--- Provided material ---

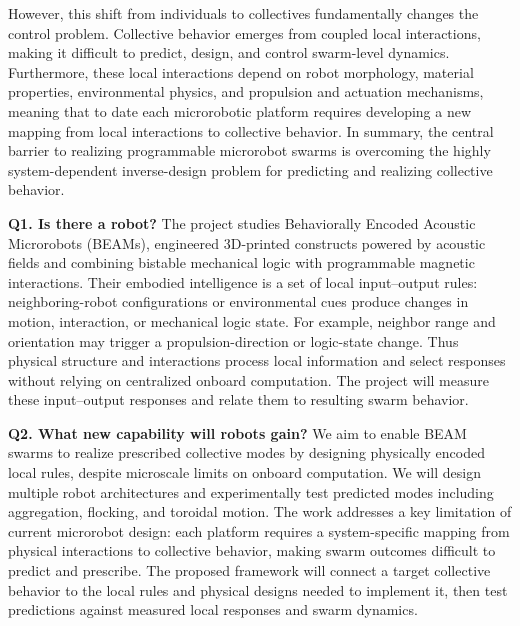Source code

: \documentclass[11pt]{article}
\begin{document}
However, this shift from individuals to collectives fundamentally changes the control problem.
Collective behavior emerges from coupled local interactions, making it difficult to predict, design, and control swarm-level dynamics.
Furthermore, these local interactions depend on robot morphology, material properties, environmental physics, and propulsion and actuation mechanisms, meaning that to date each microrobotic platform requires developing a new mapping from local interactions to collective behavior.
In summary, the central barrier to realizing programmable microrobot swarms is overcoming the highly system-dependent inverse-design problem for predicting and realizing collective behavior.

\textbf{Q1. Is there a robot?}
The project studies Behaviorally Encoded Acoustic Microrobots (BEAMs), engineered 3D-printed constructs powered by acoustic fields and combining bistable mechanical logic with programmable magnetic interactions. 
Their embodied intelligence is a set of local input--output rules: neighboring-robot configurations or environmental cues produce changes in motion, interaction, or mechanical logic state. 
For example, neighbor range and orientation may trigger a propulsion-direction or logic-state change. 
Thus physical structure and interactions process local information and select responses without relying on centralized onboard computation. 
The project will measure these input--output responses and relate them to resulting swarm behavior.

\textbf{Q2. What new capability will robots gain?}
We aim to enable BEAM swarms to realize prescribed collective modes by designing physically encoded local rules, despite microscale limits on onboard computation. 
We will design multiple robot architectures and experimentally test predicted modes including aggregation, flocking, and toroidal motion. 
The work addresses a key limitation of current microrobot design: each platform requires a system-specific mapping from physical interactions to collective behavior, making swarm outcomes difficult to predict and prescribe. The proposed framework will connect a target collective behavior to the local rules and physical designs needed to implement it, then test predictions against measured local responses and swarm dynamics.
\end{document}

---

**What to produce:**
What is needed is each line of the entries that contains the word "problem".

**Solution for this task:**
However, this shift from individuals to collectives fundamentally changes the control problem.
In summary, the central barrier to realizing programmable microrobot swarms is overcoming the highly system-dependent inverse-design problem for predicting and realizing collective behavior.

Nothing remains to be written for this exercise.